- **Work item**
What is needed is the number of lines in the data below that include "stable", stated by itself.

(Saved data entries)

======

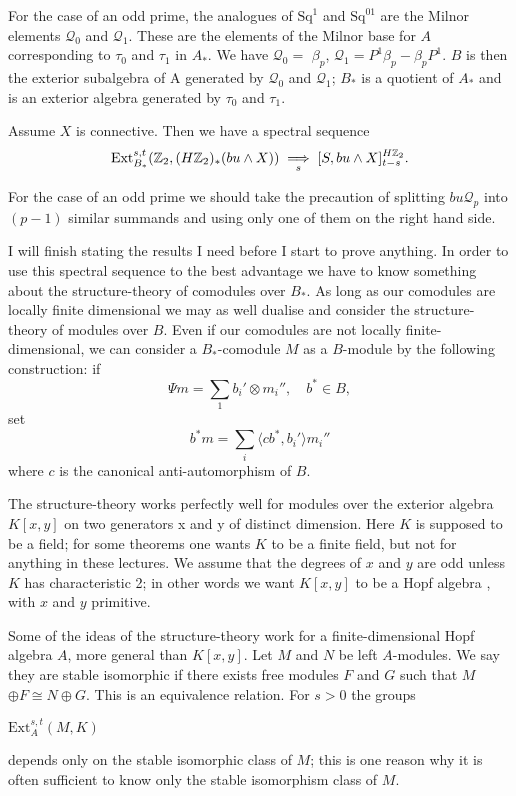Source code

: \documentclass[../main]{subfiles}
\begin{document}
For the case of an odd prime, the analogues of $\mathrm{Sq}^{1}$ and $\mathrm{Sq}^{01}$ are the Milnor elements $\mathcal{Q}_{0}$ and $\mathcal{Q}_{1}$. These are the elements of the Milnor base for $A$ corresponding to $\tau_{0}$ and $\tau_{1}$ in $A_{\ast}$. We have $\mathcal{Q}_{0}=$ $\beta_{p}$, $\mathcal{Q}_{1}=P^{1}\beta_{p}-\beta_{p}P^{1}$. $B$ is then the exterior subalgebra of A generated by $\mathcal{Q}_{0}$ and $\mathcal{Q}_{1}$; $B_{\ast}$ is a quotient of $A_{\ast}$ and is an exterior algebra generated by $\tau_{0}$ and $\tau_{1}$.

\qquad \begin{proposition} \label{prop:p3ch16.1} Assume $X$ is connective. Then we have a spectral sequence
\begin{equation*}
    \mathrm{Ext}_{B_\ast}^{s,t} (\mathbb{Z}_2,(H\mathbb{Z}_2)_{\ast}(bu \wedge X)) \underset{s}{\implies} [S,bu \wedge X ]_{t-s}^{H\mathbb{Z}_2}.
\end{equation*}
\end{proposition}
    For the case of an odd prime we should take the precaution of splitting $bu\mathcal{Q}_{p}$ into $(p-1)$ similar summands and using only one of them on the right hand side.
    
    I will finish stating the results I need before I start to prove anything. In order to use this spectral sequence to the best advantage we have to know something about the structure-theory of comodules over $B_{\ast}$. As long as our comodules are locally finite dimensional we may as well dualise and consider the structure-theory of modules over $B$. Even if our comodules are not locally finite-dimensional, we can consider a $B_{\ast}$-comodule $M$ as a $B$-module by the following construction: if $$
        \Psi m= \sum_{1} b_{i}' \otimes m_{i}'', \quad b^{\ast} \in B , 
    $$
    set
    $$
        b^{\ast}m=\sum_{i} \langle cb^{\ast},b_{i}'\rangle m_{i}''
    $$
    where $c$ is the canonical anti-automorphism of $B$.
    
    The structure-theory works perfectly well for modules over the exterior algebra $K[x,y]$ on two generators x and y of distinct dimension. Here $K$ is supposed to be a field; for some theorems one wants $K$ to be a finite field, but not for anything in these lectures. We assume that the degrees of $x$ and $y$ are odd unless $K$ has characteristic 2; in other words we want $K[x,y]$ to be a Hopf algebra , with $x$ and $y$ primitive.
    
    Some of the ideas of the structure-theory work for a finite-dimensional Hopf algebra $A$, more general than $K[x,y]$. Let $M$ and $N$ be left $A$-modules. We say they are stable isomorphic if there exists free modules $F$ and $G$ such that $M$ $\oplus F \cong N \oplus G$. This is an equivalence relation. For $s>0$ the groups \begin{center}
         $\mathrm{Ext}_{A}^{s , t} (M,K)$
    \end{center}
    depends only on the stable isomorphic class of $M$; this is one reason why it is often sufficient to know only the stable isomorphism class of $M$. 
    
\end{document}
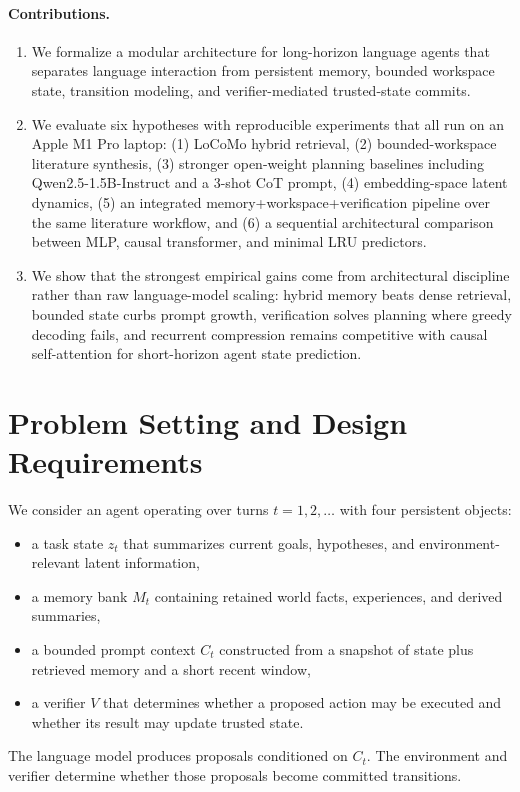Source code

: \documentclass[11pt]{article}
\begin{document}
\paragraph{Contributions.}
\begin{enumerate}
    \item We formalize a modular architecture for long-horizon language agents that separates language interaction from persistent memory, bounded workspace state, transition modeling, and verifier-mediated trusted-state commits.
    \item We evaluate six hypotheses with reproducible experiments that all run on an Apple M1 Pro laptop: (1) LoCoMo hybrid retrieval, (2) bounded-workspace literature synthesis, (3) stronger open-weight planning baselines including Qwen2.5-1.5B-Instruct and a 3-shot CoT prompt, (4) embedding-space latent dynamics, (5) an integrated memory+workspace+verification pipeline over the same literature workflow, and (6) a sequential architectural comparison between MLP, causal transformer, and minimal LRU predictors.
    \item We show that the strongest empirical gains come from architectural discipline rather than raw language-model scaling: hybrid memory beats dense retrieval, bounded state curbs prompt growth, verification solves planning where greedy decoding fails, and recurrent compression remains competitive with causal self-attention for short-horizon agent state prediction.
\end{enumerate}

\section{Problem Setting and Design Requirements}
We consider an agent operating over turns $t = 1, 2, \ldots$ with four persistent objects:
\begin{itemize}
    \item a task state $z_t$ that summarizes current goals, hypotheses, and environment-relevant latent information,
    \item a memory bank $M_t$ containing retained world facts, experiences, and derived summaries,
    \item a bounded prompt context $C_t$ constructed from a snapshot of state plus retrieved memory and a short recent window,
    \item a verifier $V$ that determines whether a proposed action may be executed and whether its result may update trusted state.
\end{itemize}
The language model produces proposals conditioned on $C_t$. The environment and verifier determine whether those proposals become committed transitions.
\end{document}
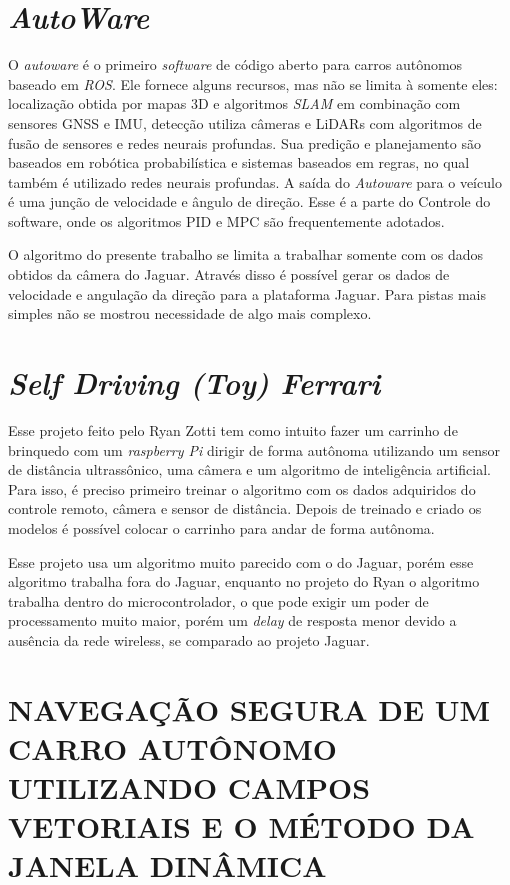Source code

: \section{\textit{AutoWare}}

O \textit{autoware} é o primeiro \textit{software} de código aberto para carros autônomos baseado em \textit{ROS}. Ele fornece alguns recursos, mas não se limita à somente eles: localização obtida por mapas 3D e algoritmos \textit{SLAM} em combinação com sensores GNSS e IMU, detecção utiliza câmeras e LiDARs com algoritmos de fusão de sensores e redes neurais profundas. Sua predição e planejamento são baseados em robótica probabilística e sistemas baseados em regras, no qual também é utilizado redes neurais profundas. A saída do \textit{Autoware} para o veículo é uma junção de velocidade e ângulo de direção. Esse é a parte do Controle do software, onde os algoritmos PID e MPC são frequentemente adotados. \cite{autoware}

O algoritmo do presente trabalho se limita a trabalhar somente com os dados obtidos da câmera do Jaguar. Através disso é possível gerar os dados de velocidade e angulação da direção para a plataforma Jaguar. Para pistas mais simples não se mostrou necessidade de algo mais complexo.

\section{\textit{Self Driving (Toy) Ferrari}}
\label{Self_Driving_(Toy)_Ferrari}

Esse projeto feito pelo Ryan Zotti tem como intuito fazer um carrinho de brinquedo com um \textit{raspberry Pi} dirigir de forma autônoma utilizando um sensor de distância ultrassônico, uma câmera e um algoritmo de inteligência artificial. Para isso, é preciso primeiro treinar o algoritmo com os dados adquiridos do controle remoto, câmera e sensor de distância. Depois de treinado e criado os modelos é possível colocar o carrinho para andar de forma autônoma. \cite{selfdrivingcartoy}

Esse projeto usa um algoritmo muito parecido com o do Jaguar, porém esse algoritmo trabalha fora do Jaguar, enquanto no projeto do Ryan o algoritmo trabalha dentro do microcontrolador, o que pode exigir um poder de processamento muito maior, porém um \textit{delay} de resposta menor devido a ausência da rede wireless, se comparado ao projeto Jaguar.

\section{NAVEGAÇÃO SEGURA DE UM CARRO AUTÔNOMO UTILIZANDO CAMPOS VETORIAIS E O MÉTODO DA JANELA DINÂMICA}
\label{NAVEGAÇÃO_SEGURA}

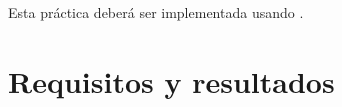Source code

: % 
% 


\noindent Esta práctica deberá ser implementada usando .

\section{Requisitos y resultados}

======

- **Answer box**
2